Table of Contents

Student Projection

Technical Details

To make the best use of the projection data, it's important to understand how the projections are created, and therefore, what they can tell you about a student.

To begin, let's consider the idea of projections more broadly. We use projections in our everyday lives. Weather forecasts are projections of what the weather is likely to be in the days ahead. Meteorologists make these projections by building statistical models from weather data. This is similar to how we generate projections in TVAAS.

Consider how meteorologists project the path of a hurricane. As a storm begins forming in the Atlantic, meteorologists record and track data from the storm. To keep things simple for this example, let's just consider one type of data, the storm's position each day. Knowing only where the storm is today doesn't help the meteorologists much in projecting where the storm is headed several days from now. However, looking back at the storm's history does help. Knowing where the storm has been previously and what path it's followed to get to this point provides data for projecting where the storm is headed. The more data the meteorologists have, the better they understand this particular storm.

Meteorologists have been tracking and studying storms for many years, gathering a great deal of data, including the path each storm has followed. This information enables the meteorologists to build statistical models that not only describe how storms typically behave but also project where a storm is headed next.
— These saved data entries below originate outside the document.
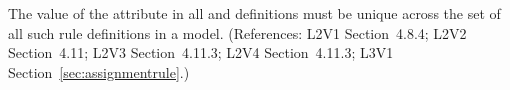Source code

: The value of the  attribute in all \AssignmentRule and
\RateRule definitions must be unique across the set of all such rule
definitions in a model.  (References: L2V1 Section~4.8.4; 
L2V2 Section~4.11; L2V3 Section~4.11.3; L2V4 Section~4.11.3; L3V1 Section~\ref{sec:assignmentrule}.)
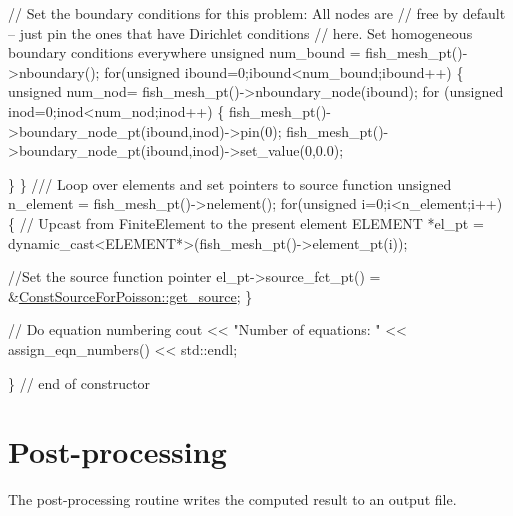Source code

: \begin{DoxyCodeInclude}
 \textcolor{comment}{// Set the boundary conditions for this problem: All nodes are}
 \textcolor{comment}{// free by default -- just pin the ones that have Dirichlet conditions}
 \textcolor{comment}{// here.  Set homogeneous boundary conditions everywhere}
 \textcolor{keywordtype}{unsigned} num\_bound = fish\_mesh\_pt()->nboundary();
 \textcolor{keywordflow}{for}(\textcolor{keywordtype}{unsigned} ibound=0;ibound<num\_bound;ibound++)
  \{
   \textcolor{keywordtype}{unsigned} num\_nod= fish\_mesh\_pt()->nboundary\_node(ibound);
   \textcolor{keywordflow}{for} (\textcolor{keywordtype}{unsigned} inod=0;inod<num\_nod;inod++)
    \{
     fish\_mesh\_pt()->boundary\_node\_pt(ibound,inod)->pin(0); 
     fish\_mesh\_pt()->boundary\_node\_pt(ibound,inod)->set\_value(0,0.0);

    \}
  \}
 \textcolor{comment}{}
\textcolor{comment}{ /// Loop over elements and set pointers to source function}
\textcolor{comment}{} \textcolor{keywordtype}{unsigned} n\_element = fish\_mesh\_pt()->nelement();
 \textcolor{keywordflow}{for}(\textcolor{keywordtype}{unsigned} i=0;i<n\_element;i++)
  \{
   \textcolor{comment}{// Upcast from FiniteElement to the present element}
   ELEMENT *el\_pt = \textcolor{keyword}{dynamic\_cast<}ELEMENT*\textcolor{keyword}{>}(fish\_mesh\_pt()->element\_pt(i));
   
   \textcolor{comment}{//Set the source function pointer}
   el\_pt->source\_fct\_pt() = &\hyperlink{namespaceConstSourceForPoisson_a40ef79083874b58ed42b4df2ca0f4c10}{ConstSourceForPoisson::get\_source};
  \}

 \textcolor{comment}{// Do equation numbering}
 cout << \textcolor{stringliteral}{"Number of equations: "} << assign\_eqn\_numbers() << std::endl; 

\} \textcolor{comment}{// end of constructor}

\end{DoxyCodeInclude}




 

\hypertarget{index_doc}{}\section{Post-\/processing}\label{index_doc}
The post-\/processing routine writes the computed result to an output file.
The models generate a projected path for where the current storm will go. To generate the projection, the model considers what path other storms have followed, specifically storms that had histories like that of the current storm. If similar storms tended to follow a particular path, it's reasonable to project that the current storm will follow a similar path, assuming other atmospheric conditions are also similar.

We generate student projections using a similar type of statistical model. To generate a projection, the student's prior test scores are considered. How did the student perform on previous assessments in this subject? And how did the student perform on previous assessments in other subjects? TVAAS uses data across years, grades, and subjects to generate each projection. It can be helpful to think of it this way: how a student performs on a reading assessment affects how the student will perform on a math assessment. A natural relationship exists among subjects, and the projection model takes advantage of this relationship to generate more reliable projections.

To generate projections, we begin with the cohort of students who took the selected assessment in the most recent year. We use these students' scores, along with their testing histories, to build a statistical model. For the students who have not yet taken the selected assessment, we use the model to compare their testing histories across grades and subjects with the previous cohort's scores and testing histories. These relationships determine an individual student's projection that is based on their own personal testing history.

This approach is similar to the way teachers generate expectations for students in their classes at the beginning of the school year.

Let's consider an example.

Mrs. Sanchez, a seventh-grade math teacher, is trying to determine what her expectations are for Calvin, a student in her class. If she knows what Calvin scored on the sixth-grade math assessment, she can begin to set some expectations. However, she doesn't know if that one score is a good representation of Calvin's achievement level in math. What if that was a bad test day for Calvin? On the other hand, what if Calvin guessed at a number of questions and got them right? Because of the amount of measurement error associated with any single test score, knowing only what Calvin scored on last year's assessment isn't enough.

More information would help. What if Mrs. Sanchez also knew what Calvin had scored in reading? That would help her generate a clearer picture of Calvin as a student. Now imagine she knows what Calvin scored on all the assessments, across subjects, for the past few years. Having that much information would help her refine her expectations and ensure that they are reasonable.

For subjects or grades that are projected two years out, we only require two predictors in order to provide these projections.

Calvin is a high-achieving student who has scored well on state assessments for the past few years, especially in math. He completed reading and took the assessment. To provide a projection for Calvin, we:

  1. Determine the relationships between the testing histories of all students and their actual performance on this assessment in the previous year.
  2. Use these relationships to determine what the projection would be for Calvin, given his own personal testing history.

Based upon Calvin's testing history, a score at the 83rd percentile would be a reasonable expectation for him.

In conceptual terms, this is how the projection for a student is generated. A minimum of three prior scores is required for a student to have a projection. That doesn't mean three years of scores, or even three scores in the same subject. It simply means three scores across grades and subjects.

The model determines the relationships between all students' prior assessment scores. By considering how all other students performed on the assessment in relation to their testing histories, the model is able to calculate a projection for each student based on their individual testing history. In Calvin's case, the model would look at the students who took the seventh-grade math assessment in the most recent completed school year.

Remember that the projection is based on the assumption that Calvin will make average academic growth leading up to this assessment. If he makes less progress, he is likely to score lower than the projection suggests. Likewise, if he makes better than average growth, he will likely outperform the projection.